Saturday, August 18, 2007

Dalits in India - 2


Bhupinder Singh points us to Harsh Mander's article about a recent report on the status of Dalits in India. Here's what he says about Dalit children:

Of the many forms of untouchability that persist in modern India, unarguably the most unconscionable is the wide prevalence of discrimination against dalit children within schools. Children in rural India, and even parts of the cities, learn early the rules of caste, which survive unremittingly through their lifetimes, even as their country races into the 21st century. A survey of practices of untouchability undertaken in 565 villages in 11 major states of India reveals shockingly that in as many as 38 per cent government schools, dalit children are made to sit separately while eating. In 20 per cent schools, dalit children are not even permitted to drink water from the same source.
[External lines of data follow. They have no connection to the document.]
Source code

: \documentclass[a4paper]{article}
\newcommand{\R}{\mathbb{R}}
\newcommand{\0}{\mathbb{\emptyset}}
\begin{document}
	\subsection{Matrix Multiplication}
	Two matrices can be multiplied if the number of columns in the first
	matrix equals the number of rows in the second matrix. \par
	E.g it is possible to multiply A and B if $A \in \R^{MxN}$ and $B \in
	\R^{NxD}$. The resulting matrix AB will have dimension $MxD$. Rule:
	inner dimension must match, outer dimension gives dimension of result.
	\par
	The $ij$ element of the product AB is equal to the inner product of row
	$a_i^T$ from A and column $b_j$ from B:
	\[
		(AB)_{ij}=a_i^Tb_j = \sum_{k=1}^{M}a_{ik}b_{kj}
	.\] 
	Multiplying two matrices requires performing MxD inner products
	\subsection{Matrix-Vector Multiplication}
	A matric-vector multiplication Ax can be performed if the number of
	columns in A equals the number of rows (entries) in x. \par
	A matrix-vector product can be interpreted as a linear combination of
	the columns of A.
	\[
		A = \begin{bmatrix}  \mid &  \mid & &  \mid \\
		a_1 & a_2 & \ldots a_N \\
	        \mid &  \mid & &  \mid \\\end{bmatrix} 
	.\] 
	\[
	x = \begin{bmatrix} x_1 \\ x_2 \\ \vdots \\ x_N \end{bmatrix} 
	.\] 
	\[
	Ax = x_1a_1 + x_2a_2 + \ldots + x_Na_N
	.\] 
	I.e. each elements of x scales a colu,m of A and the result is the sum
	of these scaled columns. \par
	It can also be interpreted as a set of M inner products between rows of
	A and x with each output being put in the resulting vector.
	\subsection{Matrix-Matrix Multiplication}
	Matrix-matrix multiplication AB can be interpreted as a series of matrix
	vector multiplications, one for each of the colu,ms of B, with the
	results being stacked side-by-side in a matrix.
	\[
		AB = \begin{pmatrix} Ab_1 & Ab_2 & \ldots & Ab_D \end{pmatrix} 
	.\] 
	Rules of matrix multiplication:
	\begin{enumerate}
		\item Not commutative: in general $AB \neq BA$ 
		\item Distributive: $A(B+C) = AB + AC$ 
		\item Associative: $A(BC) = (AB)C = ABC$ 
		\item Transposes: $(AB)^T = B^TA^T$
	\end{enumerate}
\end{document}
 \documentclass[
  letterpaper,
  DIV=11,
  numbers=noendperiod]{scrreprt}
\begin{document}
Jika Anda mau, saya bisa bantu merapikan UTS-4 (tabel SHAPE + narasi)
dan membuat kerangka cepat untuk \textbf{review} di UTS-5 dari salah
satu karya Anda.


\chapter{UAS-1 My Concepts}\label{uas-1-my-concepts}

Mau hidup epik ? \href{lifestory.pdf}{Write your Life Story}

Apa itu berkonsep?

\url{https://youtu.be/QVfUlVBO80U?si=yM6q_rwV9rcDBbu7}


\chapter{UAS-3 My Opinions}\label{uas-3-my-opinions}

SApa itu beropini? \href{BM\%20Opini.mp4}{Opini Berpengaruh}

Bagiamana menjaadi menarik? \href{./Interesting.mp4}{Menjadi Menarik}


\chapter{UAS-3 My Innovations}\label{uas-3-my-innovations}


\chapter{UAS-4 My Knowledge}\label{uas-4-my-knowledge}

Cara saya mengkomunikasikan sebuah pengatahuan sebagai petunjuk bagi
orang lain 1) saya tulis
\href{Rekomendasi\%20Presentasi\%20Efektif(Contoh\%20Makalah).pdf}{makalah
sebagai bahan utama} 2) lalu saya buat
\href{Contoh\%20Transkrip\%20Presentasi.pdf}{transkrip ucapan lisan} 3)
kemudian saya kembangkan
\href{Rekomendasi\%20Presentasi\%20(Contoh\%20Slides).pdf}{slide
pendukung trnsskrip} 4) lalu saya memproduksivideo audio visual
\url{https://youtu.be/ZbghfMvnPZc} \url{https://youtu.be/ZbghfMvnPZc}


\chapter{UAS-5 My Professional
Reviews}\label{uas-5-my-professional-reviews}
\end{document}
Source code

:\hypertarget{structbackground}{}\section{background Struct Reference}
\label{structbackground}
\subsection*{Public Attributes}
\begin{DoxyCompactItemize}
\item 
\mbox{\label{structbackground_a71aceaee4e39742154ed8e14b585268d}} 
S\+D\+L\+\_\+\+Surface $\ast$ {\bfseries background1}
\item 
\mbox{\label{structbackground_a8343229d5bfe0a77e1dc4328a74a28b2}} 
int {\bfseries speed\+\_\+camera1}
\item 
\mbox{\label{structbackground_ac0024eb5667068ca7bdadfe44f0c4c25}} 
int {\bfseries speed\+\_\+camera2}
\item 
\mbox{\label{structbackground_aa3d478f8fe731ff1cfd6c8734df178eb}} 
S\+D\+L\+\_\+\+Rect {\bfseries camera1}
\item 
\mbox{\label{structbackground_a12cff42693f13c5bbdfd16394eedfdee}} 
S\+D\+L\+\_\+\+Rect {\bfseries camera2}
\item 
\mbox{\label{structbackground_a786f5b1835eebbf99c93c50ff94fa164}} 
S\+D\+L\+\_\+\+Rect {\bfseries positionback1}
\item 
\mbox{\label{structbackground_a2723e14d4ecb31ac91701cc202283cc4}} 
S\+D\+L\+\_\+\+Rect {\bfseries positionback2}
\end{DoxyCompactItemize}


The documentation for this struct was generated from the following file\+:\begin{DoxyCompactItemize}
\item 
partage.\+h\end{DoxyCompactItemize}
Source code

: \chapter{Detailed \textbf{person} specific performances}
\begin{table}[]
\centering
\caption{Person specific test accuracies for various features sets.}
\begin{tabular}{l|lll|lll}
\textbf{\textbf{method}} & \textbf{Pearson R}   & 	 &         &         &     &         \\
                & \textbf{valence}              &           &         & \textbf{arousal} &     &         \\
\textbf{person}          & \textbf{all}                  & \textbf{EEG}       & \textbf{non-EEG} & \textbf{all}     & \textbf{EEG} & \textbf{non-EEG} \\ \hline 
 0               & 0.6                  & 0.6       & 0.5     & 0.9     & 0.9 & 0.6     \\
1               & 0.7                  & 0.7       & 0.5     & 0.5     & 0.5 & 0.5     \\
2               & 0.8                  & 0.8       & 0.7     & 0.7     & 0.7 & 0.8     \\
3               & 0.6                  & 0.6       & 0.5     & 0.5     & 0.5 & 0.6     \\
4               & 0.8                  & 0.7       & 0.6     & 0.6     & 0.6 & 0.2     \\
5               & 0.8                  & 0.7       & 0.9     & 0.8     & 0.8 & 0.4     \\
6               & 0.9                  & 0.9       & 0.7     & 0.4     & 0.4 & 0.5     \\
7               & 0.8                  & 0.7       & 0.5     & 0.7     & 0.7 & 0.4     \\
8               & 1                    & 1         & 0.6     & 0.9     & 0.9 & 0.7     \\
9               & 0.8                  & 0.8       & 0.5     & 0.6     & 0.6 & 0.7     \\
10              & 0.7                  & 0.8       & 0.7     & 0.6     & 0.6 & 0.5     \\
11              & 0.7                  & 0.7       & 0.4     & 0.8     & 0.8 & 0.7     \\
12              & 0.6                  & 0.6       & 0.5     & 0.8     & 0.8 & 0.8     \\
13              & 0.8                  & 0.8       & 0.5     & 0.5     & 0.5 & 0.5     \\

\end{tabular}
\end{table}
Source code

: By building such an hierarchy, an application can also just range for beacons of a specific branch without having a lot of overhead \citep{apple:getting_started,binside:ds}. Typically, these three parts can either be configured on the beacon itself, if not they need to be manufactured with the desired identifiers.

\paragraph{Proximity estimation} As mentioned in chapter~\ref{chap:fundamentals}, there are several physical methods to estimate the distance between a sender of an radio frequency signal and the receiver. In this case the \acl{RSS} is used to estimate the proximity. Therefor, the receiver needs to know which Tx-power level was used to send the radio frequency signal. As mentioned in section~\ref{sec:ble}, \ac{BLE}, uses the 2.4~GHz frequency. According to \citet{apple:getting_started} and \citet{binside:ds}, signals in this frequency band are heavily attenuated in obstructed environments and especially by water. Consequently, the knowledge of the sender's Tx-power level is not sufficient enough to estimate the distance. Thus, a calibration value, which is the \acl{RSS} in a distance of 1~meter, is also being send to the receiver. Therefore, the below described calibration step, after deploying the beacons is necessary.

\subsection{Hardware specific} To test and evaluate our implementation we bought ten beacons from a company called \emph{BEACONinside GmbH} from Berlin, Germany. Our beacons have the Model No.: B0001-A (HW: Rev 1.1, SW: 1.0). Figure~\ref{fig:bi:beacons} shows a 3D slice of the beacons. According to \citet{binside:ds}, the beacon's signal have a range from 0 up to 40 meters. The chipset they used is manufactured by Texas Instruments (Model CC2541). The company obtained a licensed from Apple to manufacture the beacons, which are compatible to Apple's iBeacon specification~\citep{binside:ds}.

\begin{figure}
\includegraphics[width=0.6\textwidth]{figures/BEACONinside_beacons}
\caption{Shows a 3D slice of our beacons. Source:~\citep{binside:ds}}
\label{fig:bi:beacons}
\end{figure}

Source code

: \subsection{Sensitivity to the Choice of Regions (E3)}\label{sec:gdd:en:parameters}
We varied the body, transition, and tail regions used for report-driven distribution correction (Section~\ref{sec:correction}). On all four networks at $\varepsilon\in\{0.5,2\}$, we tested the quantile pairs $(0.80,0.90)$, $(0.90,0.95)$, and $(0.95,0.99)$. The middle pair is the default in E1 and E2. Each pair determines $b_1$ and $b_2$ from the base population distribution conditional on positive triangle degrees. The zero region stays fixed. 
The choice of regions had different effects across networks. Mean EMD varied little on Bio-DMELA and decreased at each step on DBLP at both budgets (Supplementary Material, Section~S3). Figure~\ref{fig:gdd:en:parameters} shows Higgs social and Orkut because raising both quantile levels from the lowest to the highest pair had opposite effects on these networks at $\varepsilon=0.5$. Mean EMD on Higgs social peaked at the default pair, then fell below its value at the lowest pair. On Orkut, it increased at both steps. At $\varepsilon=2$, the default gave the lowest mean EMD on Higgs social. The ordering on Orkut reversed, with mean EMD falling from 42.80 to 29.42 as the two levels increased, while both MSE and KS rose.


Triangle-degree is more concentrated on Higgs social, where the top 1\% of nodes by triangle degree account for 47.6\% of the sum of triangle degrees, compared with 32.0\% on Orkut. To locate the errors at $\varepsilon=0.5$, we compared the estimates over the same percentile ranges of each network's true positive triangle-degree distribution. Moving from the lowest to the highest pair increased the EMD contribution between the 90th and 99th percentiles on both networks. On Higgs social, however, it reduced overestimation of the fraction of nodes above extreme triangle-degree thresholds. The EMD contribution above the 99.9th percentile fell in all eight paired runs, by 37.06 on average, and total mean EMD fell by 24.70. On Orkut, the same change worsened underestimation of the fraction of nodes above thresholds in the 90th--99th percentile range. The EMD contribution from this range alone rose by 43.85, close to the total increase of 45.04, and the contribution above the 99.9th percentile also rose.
India Together has this article by Puja Awasthi on how Dalit children are treated in many UP schools:

Sanjeev Kumar, a class four student in a government run primary school of village Bhagwanpura of Jalaun district says his teacher does not permit him to sit on the mat. "The Thakurs and Brahmin students in my class ask me to keep away from the mat. My teacher asks me to sit on the ground. In school during mid day meal (MDM), we are forcibly seated very far and in the last. The children from the general castes don't like to play with us. If I go to the teachers for checking the home work or class work, they see it without touching it." Kumar is lucky his teachers do not thrash him.

In 2006, the UN Special Rapporteur on the right to education, Vernor Munoz, noted: "Teachers have been known to declare that Dalit pupils cannot learn unless they are beaten."